The new exhibition at the Musée Barbier-Mueller, displaying the formal diversity of currencies from different cultures of Africa, Asia and Oceania, presents not only pieces produced to fulfill a monetary function but also objects diverted from their primary function to become instruments of exchange. These weapons, tools, pieces of jewellery, textiles and shields, among other things, made of materials considered precious such as metals, shells, coral, feathers, ivory and pearls are used within the context of commercial transactions. They also take on a symbolic, sociopolitical and religious value. They are sometimes hidden from view and held to be “sacred”, only to be paraded during the major events of social life. They are shown, exhibited, passed around. They change hands particularly during the major turning points of life such as births, rites of passage to adulthood, marriages and funerals.

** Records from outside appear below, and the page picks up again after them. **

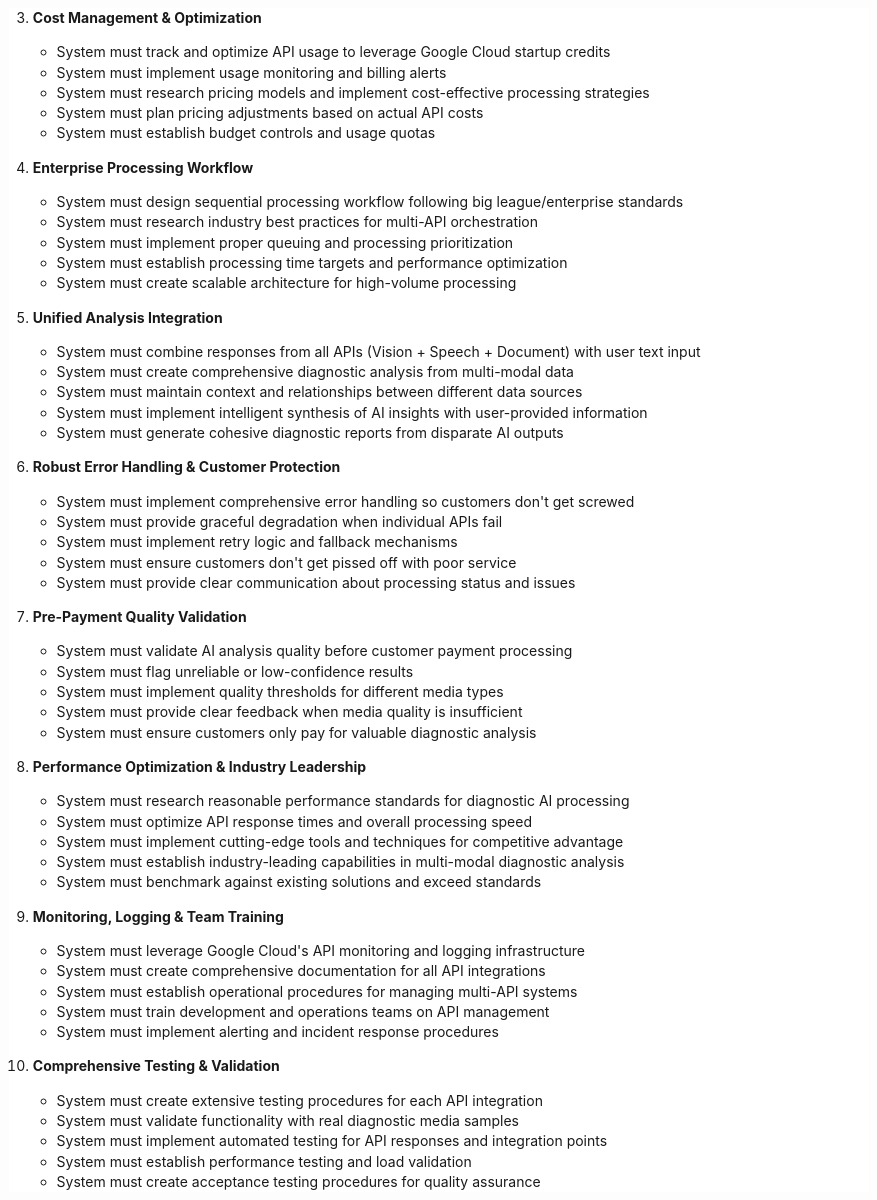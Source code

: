 3. **Cost Management & Optimization**
   - System must track and optimize API usage to leverage Google Cloud startup credits
   - System must implement usage monitoring and billing alerts
   - System must research pricing models and implement cost-effective processing strategies
   - System must plan pricing adjustments based on actual API costs
   - System must establish budget controls and usage quotas

4. **Enterprise Processing Workflow**
   - System must design sequential processing workflow following big league/enterprise standards
   - System must research industry best practices for multi-API orchestration
   - System must implement proper queuing and processing prioritization
   - System must establish processing time targets and performance optimization
   - System must create scalable architecture for high-volume processing

5. **Unified Analysis Integration**
   - System must combine responses from all APIs (Vision + Speech + Document) with user text input
   - System must create comprehensive diagnostic analysis from multi-modal data
   - System must maintain context and relationships between different data sources
   - System must implement intelligent synthesis of AI insights with user-provided information
   - System must generate cohesive diagnostic reports from disparate AI outputs

6. **Robust Error Handling & Customer Protection**
   - System must implement comprehensive error handling so customers don't get screwed
   - System must provide graceful degradation when individual APIs fail
   - System must implement retry logic and fallback mechanisms
   - System must ensure customers don't get pissed off with poor service
   - System must provide clear communication about processing status and issues

7. **Pre-Payment Quality Validation**
   - System must validate AI analysis quality before customer payment processing
   - System must flag unreliable or low-confidence results
   - System must implement quality thresholds for different media types
   - System must provide clear feedback when media quality is insufficient
   - System must ensure customers only pay for valuable diagnostic analysis

8. **Performance Optimization & Industry Leadership**
   - System must research reasonable performance standards for diagnostic AI processing
   - System must optimize API response times and overall processing speed
   - System must implement cutting-edge tools and techniques for competitive advantage
   - System must establish industry-leading capabilities in multi-modal diagnostic analysis
   - System must benchmark against existing solutions and exceed standards

9. **Monitoring, Logging & Team Training**
   - System must leverage Google Cloud's API monitoring and logging infrastructure
   - System must create comprehensive documentation for all API integrations
   - System must establish operational procedures for managing multi-API systems
   - System must train development and operations teams on API management
   - System must implement alerting and incident response procedures

10. **Comprehensive Testing & Validation**
    - System must create extensive testing procedures for each API integration
    - System must validate functionality with real diagnostic media samples
    - System must implement automated testing for API responses and integration points
    - System must establish performance testing and load validation
    - System must create acceptance testing procedures for quality assurance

The catalogue for this exhibition, compiled by Anne Vanderstraete, is composed of an introductory section on the forms and uses of coins and items of exchange and of entries listing and describing the pieces displayed.
As a sidelight to this exhibition, a selection of the most beautiful and important gold coins in the history of France, from the collection of Stéphane Barbier-Mueller, are being exhibited in a room of the museum. The catalogue raisonné for this collection, titled Monnaies et médailles d’or de l’histoire de France – Le cabinet numismatique de Stéphane Barbier-Mueller, containing contributions from several specialists, is also available at the museum’s information desk.